Background Image

BLOG

?

Shortcut

PrevPrev Article

NextNext Article

Larger Font Smaller Font Up Down Go comment Print Attachment
Written by Jaehong Kim on 06/16/2017

Previous blog article covered Vert.x, a Java application framework which provides noticeable performance advantage over competing technologies and features multi programming language support. The previous article has explained us about the philosophy of Vert.x, performance comparison with Node.js, internal structure of Vert.x, and many more. Today, I would like to continue this conversation and talk more about Vert.x architecture.
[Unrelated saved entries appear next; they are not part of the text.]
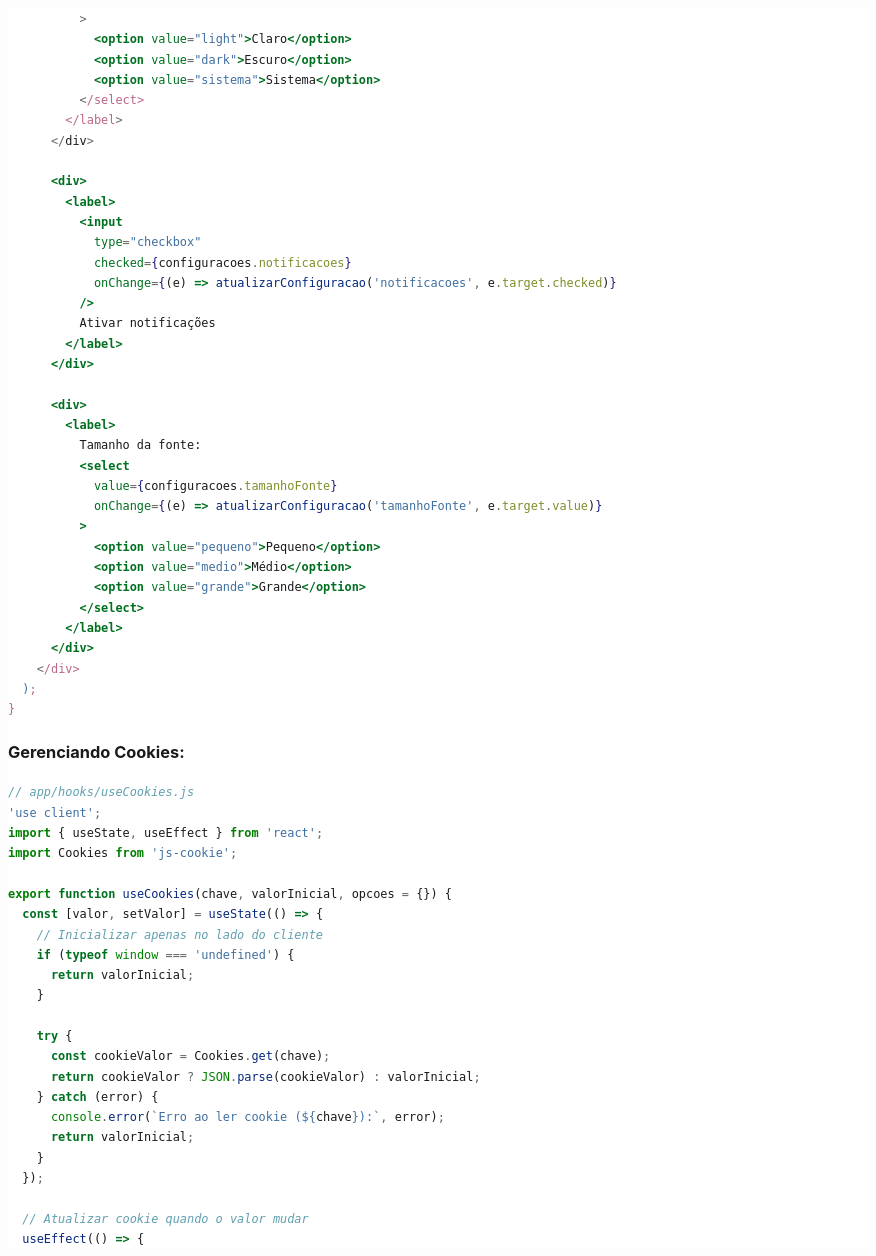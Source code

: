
 ```jsx
          >
            <option value="light">Claro</option>
            <option value="dark">Escuro</option>
            <option value="sistema">Sistema</option>
          </select>
        </label>
      </div>
      
      <div>
        <label>
          <input
            type="checkbox"
            checked={configuracoes.notificacoes}
            onChange={(e) => atualizarConfiguracao('notificacoes', e.target.checked)}
          />
          Ativar notificações
        </label>
      </div>
      
      <div>
        <label>
          Tamanho da fonte:
          <select
            value={configuracoes.tamanhoFonte}
            onChange={(e) => atualizarConfiguracao('tamanhoFonte', e.target.value)}
          >
            <option value="pequeno">Pequeno</option>
            <option value="medio">Médio</option>
            <option value="grande">Grande</option>
          </select>
        </label>
      </div>
    </div>
  );
}
```

### Gerenciando Cookies:

```jsx
// app/hooks/useCookies.js
'use client';
import { useState, useEffect } from 'react';
import Cookies from 'js-cookie';

export function useCookies(chave, valorInicial, opcoes = {}) {
  const [valor, setValor] = useState(() => {
    // Inicializar apenas no lado do cliente
    if (typeof window === 'undefined') {
      return valorInicial;
    }
    
    try {
      const cookieValor = Cookies.get(chave);
      return cookieValor ? JSON.parse(cookieValor) : valorInicial;
    } catch (error) {
      console.error(`Erro ao ler cookie (${chave}):`, error);
      return valorInicial;
    }
  });
  
  // Atualizar cookie quando o valor mudar
  useEffect(() => {
```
Considerations Used to Develop Vert.x

Polyglot is the feature making Vert.x stand out from other server frameworks. In the past, server frameworks could not support multiple languages. Supporting several languages does more than expand the range of users. More important thing is that services using different languages in a distributed environment can intercommunicate with ease. Of course, supporting a variety of languages is not sufficient for supporting a distributed environment. Essential functions of greater priority for a distributed environment include address system or message bus. Vert.x framework provides these functions. As Vert.x provides these functions as well as Polyglot, the benefits of Vert.x should be considered for a distributed environment.

As Vert.x supports a universal server framework, a variety of workloads should be considered. We should consider unusal cases different from Nginx, which is typically used as a Web server, or Node.js. It is to build a universal server application that processes a variety of protocols except HTTP (i.e., not a Web server which executes simple operations, considering scalability in a 3-tier environment). In order to accomplish this, Vert.x provides an additional thread pool while using the Run Loop method.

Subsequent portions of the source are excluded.